A number of manufacturers produce cameras that are designed to be placed in the field to capture photographs of animals. Most of these cameras are designed as game cameras and are marketed to hunters. Biologists quickly learned that these systems could be useful in wildlife studies and these cameras have been used in many studies including monitoring use of underpasses by Florida panthers. Camera traps use some type of triggering device (generally an infrared beam between two units or simple motion detector) to detect the presence of an animal and capture a picture on film or in a digital format. Film cameras tend to be less expensive but development costs are high and results are not immediately available. Digital systems are more expensive (prices are dropping all the time) but pictures are stored on a memory card or on internal storage so development costs are eliminated.
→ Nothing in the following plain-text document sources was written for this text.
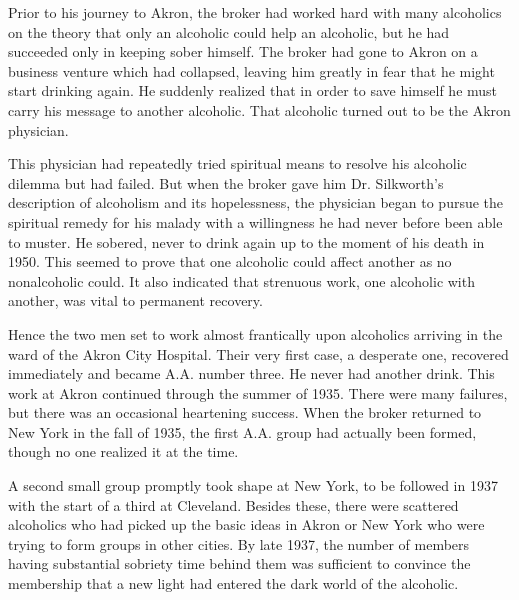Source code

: Prior to his journey to Akron, the broker had worked hard with many alcoholics on the theory that only an alcoholic could help an alcoholic, but he had succeeded only in keeping sober himself. 
The broker had gone to Akron on a business venture which had collapsed, leaving him greatly in fear that he might start drinking again. 
He suddenly realized that in order to save himself he must carry his message to another alcoholic. 
That alcoholic turned out to be the Akron physician.

This physician had repeatedly tried spiritual means to resolve his alcoholic dilemma but had failed. 
But when the broker gave him Dr. Silkworth’s description of alcoholism and its hopelessness, the physician began to pursue the spiritual remedy for his malady with a willingness he had never before been able to muster.
He sobered, never to drink again up to the moment of his death in 1950. 
This seemed to prove that one alcoholic could affect another as no nonalcoholic
could.
It also indicated that strenuous work, one alcoholic with another, was vital to permanent recovery.

Hence the two men set to work almost frantically upon alcoholics arriving in the ward of the Akron City Hospital. 
Their very first case, a desperate one, recovered immediately and became A.A. number three. 
He never had another drink. 
This work at Akron continued through the summer of 1935. 
There were many failures, but there was an occasional heartening success. 
When the broker returned to New York in the fall of 1935, the ﬁrst A.A. group had actually been formed, though no one realized it at the time.

A second small group promptly took shape at New York, to be followed in 1937 with the start of a third at Cleveland. 
Besides these, there were scattered alcoholics who had picked up the basic ideas in Akron or New York who were trying to form groups in other cities. 
By late 1937, the number of members having substantial sobriety time behind them was sufficient to convince the membership that a new light had entered the dark world of the alcoholic.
Additionally, many digital cameras allow you to select for a photograph(s) or short video clip to be recorded when motion is detected. Both types of camera systems can be tricky to use and require some time and practice before users become proficient. Keep in mind that these systems are hard on batteries and the cost of batteries alone can make use of a large number of cameras prohibitively expensive. New options are available in these systems including infrared flash or illumination (the light is not visible to humans and many animals) and more options can be expected in the future. Currently, these cameras can be purchased for $50 to well over $1,000 depending on the manufacturer and type of system. Video systems using mini dv camcorders or other video recorders are available but are much more expensive.